Another ingredient that is often used to replace SLS in shampoo is Cocamidopropyl Betaine (CAPB). CAPB is a mild surfactant and foaming agent derived from coconut oil and used in personal care products such as shampoos, body washes, and facial cleansers.
CAPB is known for its gentle cleansing properties and is often used in combination with other surfactants to reduce potential irritation. It also has conditioning properties, which can help to soften and detangle hair. As a result, it is commonly found in products formulated for sensitive skin or those marketed as being mild or gentle. So, seeing this in a beard shampoo makes sense.
While Cocamidopropyl Betaine is considered to be a safer and milder alternative to more aggressive surfactants like Sodium Lauryl Sulfate (SLS) and Sodium Laureth Sulfate (SLES), some individuals may still experience irritation or allergic reactions to CAPB. However, such reactions are generally less common compared to stronger surfactants.
When looking for an alternative to SLS, it's essential to consider the specific product and your skin or hair type. Many people with sensitive skin or allergies find that these alternatives cause less irritation or dryness compared to SLS. However, individual reactions may vary, so it's a good idea to test a new product on a small area before full use.
Sodium Lauryl Sulfate (SLS) does not cause issues for everyone, and some people can use products containing SLS without any adverse effects. However, it is essential to recognise that even some SLS alternatives can be potential irritants for certain individuals. It is not a one-size-fits-all situation, as everyone's skin and hair may react differently to various ingredients.

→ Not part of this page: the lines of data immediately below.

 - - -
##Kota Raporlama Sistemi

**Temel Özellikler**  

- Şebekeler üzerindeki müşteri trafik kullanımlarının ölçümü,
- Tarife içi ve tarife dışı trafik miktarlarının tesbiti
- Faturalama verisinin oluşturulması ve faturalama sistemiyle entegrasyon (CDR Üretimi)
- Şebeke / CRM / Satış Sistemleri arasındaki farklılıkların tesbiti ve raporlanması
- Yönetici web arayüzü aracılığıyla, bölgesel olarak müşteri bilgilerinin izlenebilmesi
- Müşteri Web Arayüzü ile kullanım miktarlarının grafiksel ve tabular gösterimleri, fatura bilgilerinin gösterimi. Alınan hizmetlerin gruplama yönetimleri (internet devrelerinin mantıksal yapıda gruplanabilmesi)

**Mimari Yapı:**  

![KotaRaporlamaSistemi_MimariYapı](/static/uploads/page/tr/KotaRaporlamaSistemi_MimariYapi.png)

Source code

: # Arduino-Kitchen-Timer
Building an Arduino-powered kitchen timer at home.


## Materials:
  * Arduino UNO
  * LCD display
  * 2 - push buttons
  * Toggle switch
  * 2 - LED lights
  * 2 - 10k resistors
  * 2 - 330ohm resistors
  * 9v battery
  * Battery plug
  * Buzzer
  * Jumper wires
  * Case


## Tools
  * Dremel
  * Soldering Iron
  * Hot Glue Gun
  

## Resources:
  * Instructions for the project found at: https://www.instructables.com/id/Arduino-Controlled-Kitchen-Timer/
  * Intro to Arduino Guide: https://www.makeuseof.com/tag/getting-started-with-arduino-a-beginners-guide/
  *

When trying out any new product, it is always wise to perform a patch test first. Apply a small amount of the product to a discreet area of skin and wait for at least 24 hours to check for any signs of irritation or an allergic reaction. This precautionary step can help you avoid any unpleasant surprises when using the product more extensively.
If you have already found a product that works well for you and does not cause any irritation, it is advisable to stick with it. However, if you are in search of something new, consider exploring products specifically formulated for sensitive skin, particularly when it comes to facial and hair care products. These formulations often contain milder ingredients and are less likely to cause irritation or other adverse reactions.
Remember that finding the right personal care products may require some experimentation, as individual preferences and sensitivities vary. Always pay attention to your skin's and hair's response to a product and adjust your choices accordingly to maintain their health and well-being.